Respondents point to a second proviso, that "the power of such judge or justice to make such appointments shall continue * * * subject to the final determination of budgets by appropriating bodies”, in this case the city Legislature. If the State Legislature had desired to confer the power of abolition on the appropriating body, it would have so stated. The common-sense interpretation of this statutory language is that the appropriating body could provide for the compensation of the incumbents by increasing or decreasing, or even leaving static, the appropriation for the positions. This is borne out by People ex rel. Ward v Scheu (60 App Div 592, affd 167 NY 292), where the Appellate Division held at page 594: "it seems to be equally well settled that an office created by the statute is wholly within the control of the Legislature which may restrict its tenure or abolish the same altogether and determine at pleasure the mode or election or appointment thereto, as well as the compensation to be received by the incumbent” '(emphasis supplied). By providing that the power of making appointments was subject to the budgets by appropriating bodies, the Legislature was acknowledging the authority vested in the appropriating bodies to compensate. This position is supported by subdivision d of section 29 of article VI of the Constitution, which provides: "Insofar as the expense of *364the courts is not paid by the state in the first instance and is borne by counties, the city of New York or other political subdivisions, the final determination of the itemized estimates of the annual financial needs of the courts shall be made by the appropriate governing bodies of such counties, the city of New York or other political subdivisions.”
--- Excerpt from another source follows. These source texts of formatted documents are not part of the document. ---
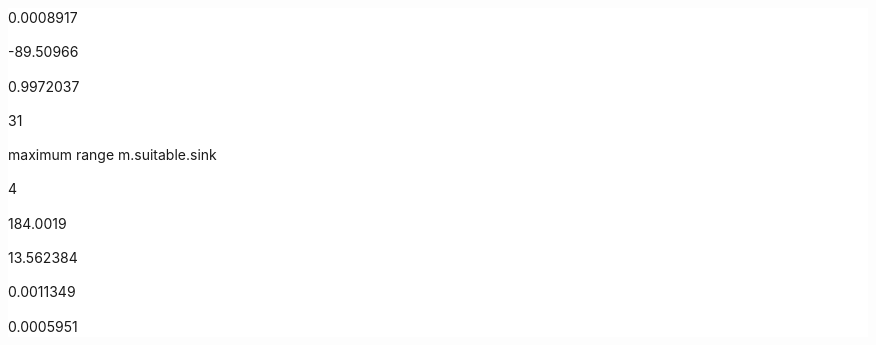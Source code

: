 </td>

<td style="text-align:right;">

0.0008917

</td>

<td style="text-align:right;">

\-89.50966

</td>

<td style="text-align:right;">

0.9972037

</td>

</tr>

<tr>

<td style="text-align:left;">

31

</td>

<td style="text-align:left;">

maximum range m.suitable.sink

</td>

<td style="text-align:right;">

4

</td>

<td style="text-align:right;">

184.0019

</td>

<td style="text-align:right;">

13.562384

</td>

<td style="text-align:right;">

0.0011349

</td>

<td style="text-align:right;">

0.0005951

</td>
It is undisputed that the judicial budget for New York City is a lump sum appropriation which, to say the least, does not eliminate the positions. In any event, the adoption of a budget by the City of New York could neither create nor abolish positions (Matter of Collins v City of Schenectady, 256 App Div 389, 391; Matter of White v Harrell, 236 App Div 206, 207-208; Matter of Campbell v Schmidt, 128 Misc 377, 378-379, affd 219 App Div 861; 48 NY Jur, Public Officers and Employees, § 229, p 117), a city budget being merely evidence of financial, not legislative, acts (People ex rel. Collins v Ahearn, 120 App Div 95, 98).

Since no authority is conferred upon respondents in article 7-A of the Judiciary Law, or elsewhere, to abolish these positions, they must remain as provided for by statute, until such time as the State Legislature chooses to act.

Judges Jasen, Gabrielli, Jones and Wachtler concur in Per Curiam opinion; Judge Cooke dissents and votes to reverse in a separate opinion in which Judge Fuchsberg concurs; Chief Judge Breitel taking no part.

In each case: Order affirmed, without costs.

The State Civil Service Board placed three of these positions in the competitive class, allowing one as an exempt position for confidential duties (see Matter of Nammack, 66 Misc 523, 525, revd on other grounds 145 App Div 289).